We were cattle farmers, and that meant chores twice a day, every day. It required a real commitment and a lot of sacrifice, but we were both prepared to do that in exchange for the chance at success and independence. That Saturday morning Pete went out the door at 7:15 just like every other day, after having given kisses and hugs to our daughters Tracey(5) and Annie(3) and to myself. I know my last words to him were "I love you! Be careful!!"
By some Divine Intervention, we were not on the farm when he was discovered in the grain bin by his father. This is a small community, and everyone on the 911 response knew us. They worked in a panic for an hour trying to dig him out. By then it was 10:45. None of the cattle had been fed. From that, we figure he had fallen first thing--probably 7:30 or so. At that point, the girls and I were still in the house. But there was never a sound, no way to know.
Pete was young, 31, six years younger than me. We had been farming for six years, since his father retired. He had applied his own vision to that farm, turning it into a viable cattle operation. He worked so hard, seven days a week, wanting to build a great life for us. We knew farming was dangerous and thought we took lots of precautions. He had never been hurt before: I guess you always imagine the dangers will come gradually like a missing finger, then a broken leg, etc. Never dreamed it would go all in one shot with no warning or sign. And he was so strong. Like an ox.

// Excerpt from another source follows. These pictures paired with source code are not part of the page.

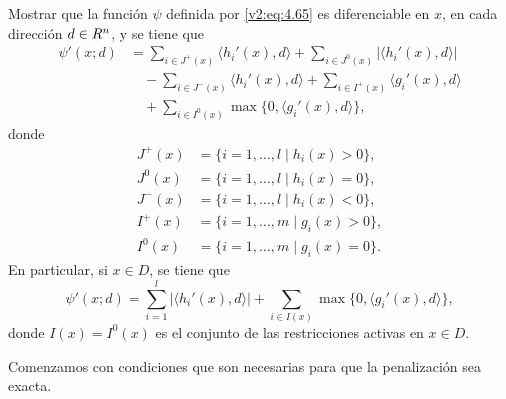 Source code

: Mostrar que la función $\psi$ definida por \eqref{v2:eq:4.65} es diferenciable en $x$, en cada dirección $d \in \R^n$, y se tiene que
\begin{align}
    \psi'(x; d) &= \sum_{i \in J^+(x)} \langle h_i'(x), d \rangle + \sum_{i \in J^0(x)} |\langle h_i'(x), d \rangle| \nonumber \\
    &\quad - \sum_{i \in J^-(x)} \langle h_i'(x), d \rangle + \sum_{i \in I^+(x)} \langle g_i'(x), d \rangle \nonumber \\
    &\quad + \sum_{i \in I^0(x)} \max\{0, \langle g_i'(x), d \rangle\},
    \label{v2:eq:4.69}
\end{align}
donde
\begin{align*}
    J^+(x) &= \{i = 1, \dots, l \mid h_i(x) > 0\}, \\
    J^0(x) &= \{i = 1, \dots, l \mid h_i(x) = 0\}, \\
    J^-(x) &= \{i = 1, \dots, l \mid h_i(x) < 0\}, \\
    I^+(x) &= \{i = 1, \dots, m \mid g_i(x) > 0\}, \\
    I^0(x) &= \{i = 1, \dots, m \mid g_i(x) = 0\}.
\end{align*}
En particular, si $x \in D$, se tiene que
\begin{equation}
    \psi'(x; d) = \sum_{i=1}^l |\langle h_i'(x), d \rangle| + \sum_{i \in I(x)} \max\{0, \langle g_i'(x), d \rangle\},
    \label{v2:eq:4.70}
\end{equation}
donde $I(x) = I^0(x)$ es el conjunto de las restricciones activas en $x \in D$.

Comenzamos con condiciones que son necesarias para que la penalización sea exacta.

To be done in by tiny pieces of corn seems incredible.
So there I was with a huge farm debt, 400 head of cattle to feed (and I wasn't a chore-doing farm wife), and two small girls. After insurance checks, selling cattle, grain, machinery, and yes, the farm we now live in town in a nice little development in a new house. Even have a new dog. My job before Pete died had been running the farm books. Now I just raise our kids until Annie goes to school full time.
Doesn't seem like I'm telling you much. I guess I'm trying to explain HOW MUCH our lives have changed. Pete and I had one of those lucky marriages full of love and happiness and respect for each other. We were a real team. We were even in the habit of telling each other how lucky we were. He was my everything. We did everything "right". And it's all gone now. There's now way of knowing how it happened. Did he lose his grip? Was he overcome by dust? Did he suffer? How long did it take from when he fell to when he died? What went through his mind?
Sorry. Maybe that's sharing a little too much pain. The roller coaster has started to slow down now. There are good days and bad days. Still have lots to be thankful for. Usually I can "manage" the grief. Today just had to succumb to it for awhile. Thanks for caring.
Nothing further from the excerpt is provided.